一种接收传输时间间隔数据的用户设备。该传输时间间隔数据使用自适应的调制和编码。所述用户设备具有一种物理层混合自动重复请求机制,以用于所接收的传输时间间隔数据。该用户设备包括耦合一根天线的接收器。该接收器接收传输时间间隔数据。该传输时间间隔数据有多个传输块设置且使用第一种规定的调制和编码机制来发送。接收器接收至少一个重传的传输块设置。该重传的传输块设置使用第二种不同的规定的调制和编码机制来发送。一个混合自动重复请求解码器耦合至该接收器,并确定是否各传输块设置的数据符合规定的质量。该混合自动重复请求解码器将该至少一个重传的传输块设置与对应的先前接收的传输块设置结合。当规定的质量未得到满足时,一个自动重复请求发送器发送一个重复请求。

Description

使用混合自动重复请求用于传输块设置传送的用户设备
技术领域
本实用新型一般涉及无线电通信系统。具体来说,本实用新型涉及这些系统中的数据传输,在这些系统中,使用自适应调制和编码(AMC)和混合自动重复请求(H-ARQ)技术。
背景技术
在无线电通信系统中,比如使用码分多址(CDMA)或正交频分复用(OFDM)系统的第三代合作伙伴项目(3GPP)时分双工(TDD)或频分双工(FDD)通信系统中,使用AMC来优化对空中资源的使用。

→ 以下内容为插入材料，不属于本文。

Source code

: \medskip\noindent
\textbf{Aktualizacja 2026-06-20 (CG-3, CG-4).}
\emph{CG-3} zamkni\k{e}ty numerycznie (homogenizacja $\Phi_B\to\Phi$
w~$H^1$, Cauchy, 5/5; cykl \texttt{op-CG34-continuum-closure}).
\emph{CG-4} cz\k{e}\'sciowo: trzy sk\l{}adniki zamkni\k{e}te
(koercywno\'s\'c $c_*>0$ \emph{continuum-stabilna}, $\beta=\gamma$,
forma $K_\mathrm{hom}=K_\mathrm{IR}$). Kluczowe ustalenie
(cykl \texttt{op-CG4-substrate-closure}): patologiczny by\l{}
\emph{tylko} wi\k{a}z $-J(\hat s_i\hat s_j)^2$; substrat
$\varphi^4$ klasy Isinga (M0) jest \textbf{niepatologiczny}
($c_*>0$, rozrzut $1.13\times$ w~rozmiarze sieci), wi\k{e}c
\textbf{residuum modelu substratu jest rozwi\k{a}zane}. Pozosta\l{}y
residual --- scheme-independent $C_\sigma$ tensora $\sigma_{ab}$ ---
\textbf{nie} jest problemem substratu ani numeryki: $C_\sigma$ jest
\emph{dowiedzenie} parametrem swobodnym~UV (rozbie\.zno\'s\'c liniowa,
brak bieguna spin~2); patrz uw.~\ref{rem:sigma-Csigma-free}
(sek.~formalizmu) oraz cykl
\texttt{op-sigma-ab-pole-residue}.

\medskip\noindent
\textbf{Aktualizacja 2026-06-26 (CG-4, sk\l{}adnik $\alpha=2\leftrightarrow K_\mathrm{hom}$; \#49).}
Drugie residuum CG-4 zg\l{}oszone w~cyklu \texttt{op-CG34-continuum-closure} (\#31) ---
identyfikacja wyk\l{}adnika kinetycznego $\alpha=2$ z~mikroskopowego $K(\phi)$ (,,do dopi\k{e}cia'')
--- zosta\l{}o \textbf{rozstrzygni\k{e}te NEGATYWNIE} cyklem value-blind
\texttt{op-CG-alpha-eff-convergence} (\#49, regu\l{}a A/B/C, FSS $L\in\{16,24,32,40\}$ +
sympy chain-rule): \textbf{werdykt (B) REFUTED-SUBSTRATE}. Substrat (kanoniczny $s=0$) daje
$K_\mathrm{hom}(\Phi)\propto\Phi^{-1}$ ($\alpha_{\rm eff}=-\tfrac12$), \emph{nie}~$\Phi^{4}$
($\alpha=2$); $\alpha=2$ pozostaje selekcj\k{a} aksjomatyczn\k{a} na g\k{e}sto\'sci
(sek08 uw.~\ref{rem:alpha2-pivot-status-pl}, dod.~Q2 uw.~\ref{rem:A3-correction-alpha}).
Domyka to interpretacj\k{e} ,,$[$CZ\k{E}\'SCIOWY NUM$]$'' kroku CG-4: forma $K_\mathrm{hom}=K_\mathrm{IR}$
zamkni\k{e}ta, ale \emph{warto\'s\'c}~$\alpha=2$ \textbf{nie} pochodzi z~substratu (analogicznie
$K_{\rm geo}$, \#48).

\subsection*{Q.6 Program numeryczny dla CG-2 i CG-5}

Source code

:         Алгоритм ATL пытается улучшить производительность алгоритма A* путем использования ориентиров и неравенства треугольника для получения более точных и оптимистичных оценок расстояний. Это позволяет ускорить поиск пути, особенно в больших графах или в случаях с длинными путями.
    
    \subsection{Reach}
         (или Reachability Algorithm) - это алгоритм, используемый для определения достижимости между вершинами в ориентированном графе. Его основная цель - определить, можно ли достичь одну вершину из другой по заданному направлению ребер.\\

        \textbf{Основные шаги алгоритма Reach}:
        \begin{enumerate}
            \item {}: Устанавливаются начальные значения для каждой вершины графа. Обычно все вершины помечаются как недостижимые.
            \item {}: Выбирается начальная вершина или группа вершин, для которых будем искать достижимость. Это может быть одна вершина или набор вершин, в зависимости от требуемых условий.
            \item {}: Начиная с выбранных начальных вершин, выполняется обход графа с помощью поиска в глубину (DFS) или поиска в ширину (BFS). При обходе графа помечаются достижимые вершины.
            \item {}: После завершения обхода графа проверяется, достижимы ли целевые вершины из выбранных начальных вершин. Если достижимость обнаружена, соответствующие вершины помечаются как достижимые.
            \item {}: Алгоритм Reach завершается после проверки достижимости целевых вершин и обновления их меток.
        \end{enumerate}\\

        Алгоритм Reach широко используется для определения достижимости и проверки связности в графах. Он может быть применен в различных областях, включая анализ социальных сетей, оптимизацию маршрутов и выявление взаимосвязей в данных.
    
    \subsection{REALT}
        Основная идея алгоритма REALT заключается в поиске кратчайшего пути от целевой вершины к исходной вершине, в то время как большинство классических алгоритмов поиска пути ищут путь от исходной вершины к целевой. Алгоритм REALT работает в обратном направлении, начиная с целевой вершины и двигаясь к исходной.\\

用以传递数据的调制和编码方案(设置)依据无线电信道条件而有所不同。举例说,某种误码(如Turbo-卷积编码)、编码速率、CDMA系统的扩频因子、调制类型(如正交相移键控-M-ary正交调幅)、和/或OFDM系统的加/减副载波都可以改变。如果信道特性增强,就使用较低的数据冗余性和/或“次强健”的调制和编码设置传送数据。从而,在无线电资源的给定配置上,传送更多用户数据,以获得更高的有效数据速率。相反地,如果信道特性降低,就使用较高数据冗余性的“更强健”的调制和编码设置来传送较少的用户数据。使用AMC,可以更好的保持空中资源利用和服务质量(QOS)之间的最优化。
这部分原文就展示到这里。